Caputo definió la iniciativa como una apertura dirigida a personas jurídicas y subrayó el alcance: “Estamos anunciando una flexibilización parcial de lo que son los préstamos en dólares a personas jurídicas”. Hasta ahora esa alternativa estaba acotada a compañías con ingresos en divisas o con avales de exportadores, y la presión del sistema financiero aceleró el anuncio.
Detalles de la medida y régimen de liquidación
La norma fija que las financiaciones con fondos en dólares provenientes de depósitos no podrán superar, en conjunto, el 15% del stock en moneda extranjera de cada entidad. Según Caputo, “Solamente van a poder prestar los bancos hasta una 15% de sus depósitos en dólares”, y la disposición incluirá topes concretos y requisitos de capital mínimo.
El ministro aclaró el tratamiento cambiario y comercial: las empresas que accedan a préstamos en dólares deberán operar la liquidación en el mercado único y libre de cambios. “Si una empresa toma un crédito en dólares tiene que liquidarlos: tiene que convertirlos en pesos”. Sobre condiciones de plazo y precio, dijo que “los dictará el mercado” y que serán “los mismos que se aplican en cualquier préstamo”.
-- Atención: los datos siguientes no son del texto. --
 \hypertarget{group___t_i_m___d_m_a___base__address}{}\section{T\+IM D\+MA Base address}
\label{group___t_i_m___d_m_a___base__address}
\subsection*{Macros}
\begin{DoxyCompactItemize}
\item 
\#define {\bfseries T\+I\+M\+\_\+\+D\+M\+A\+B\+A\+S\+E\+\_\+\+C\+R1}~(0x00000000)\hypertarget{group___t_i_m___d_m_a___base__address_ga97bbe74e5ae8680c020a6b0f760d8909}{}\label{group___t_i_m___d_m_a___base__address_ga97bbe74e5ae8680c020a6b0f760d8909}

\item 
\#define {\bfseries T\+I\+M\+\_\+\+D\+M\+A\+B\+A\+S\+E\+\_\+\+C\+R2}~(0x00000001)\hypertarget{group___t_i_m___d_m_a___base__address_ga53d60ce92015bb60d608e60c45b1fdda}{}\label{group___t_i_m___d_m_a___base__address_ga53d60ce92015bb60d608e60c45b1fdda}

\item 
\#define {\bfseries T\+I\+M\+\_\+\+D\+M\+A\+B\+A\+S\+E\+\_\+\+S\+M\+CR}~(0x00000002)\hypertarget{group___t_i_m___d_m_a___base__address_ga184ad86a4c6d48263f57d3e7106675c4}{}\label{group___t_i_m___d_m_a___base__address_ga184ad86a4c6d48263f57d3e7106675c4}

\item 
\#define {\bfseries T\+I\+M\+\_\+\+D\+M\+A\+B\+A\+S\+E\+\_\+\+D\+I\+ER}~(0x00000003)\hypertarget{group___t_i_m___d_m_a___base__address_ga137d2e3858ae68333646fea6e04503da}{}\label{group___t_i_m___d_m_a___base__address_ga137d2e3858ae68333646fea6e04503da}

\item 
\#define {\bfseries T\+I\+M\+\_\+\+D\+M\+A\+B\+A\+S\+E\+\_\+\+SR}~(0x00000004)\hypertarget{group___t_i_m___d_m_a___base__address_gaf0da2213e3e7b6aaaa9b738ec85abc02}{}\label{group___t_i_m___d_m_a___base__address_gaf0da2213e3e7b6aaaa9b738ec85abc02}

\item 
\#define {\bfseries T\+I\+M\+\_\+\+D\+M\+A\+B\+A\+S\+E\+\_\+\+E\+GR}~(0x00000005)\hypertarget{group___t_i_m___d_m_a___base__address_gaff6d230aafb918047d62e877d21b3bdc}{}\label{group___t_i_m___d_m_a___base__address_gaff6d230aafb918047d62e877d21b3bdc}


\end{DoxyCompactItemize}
Condiciones prudenciales y proyección de mercado
El Banco Central comunicó que estas financiaciones tendrán un régimen macroprudencial más estricto: el requisito de capital será equivalente al 125% del aplicable a créditos comparables y, para los límites de exposición, computarán por 1,25 veces la exposición que correspondería. Además, las entidades deberán evaluar la capacidad de repago frente a distintas variaciones del tipo de cambio.
La modificación implica tocar el artículo 23 del Decreto 905/02, norma diseñada tras la crisis de 2001 para evitar descalces cambiarios. En lo que va del año el Gobierno ya había ido relajando restricciones por otras vías: en enero se habilitó fondeo externo y en junio se permitió el uso de depósitos con garantías exportadoras; se estima que hay una capacidad prestable ociosa cercana a US$7.000 millones.
Caputo estimó que la medida podría volcar entre US6.000 y US10.000 millones extra al mercado y pronosticó aceptación por parte de la industria y el sistema financiero: “Creemos que es una medida que será excelentemente bien recibida por todas las industrias y por el sistema financiero, que generará un mayor crédito y baja de tasas, y que va ayudar a reactivar la economía”.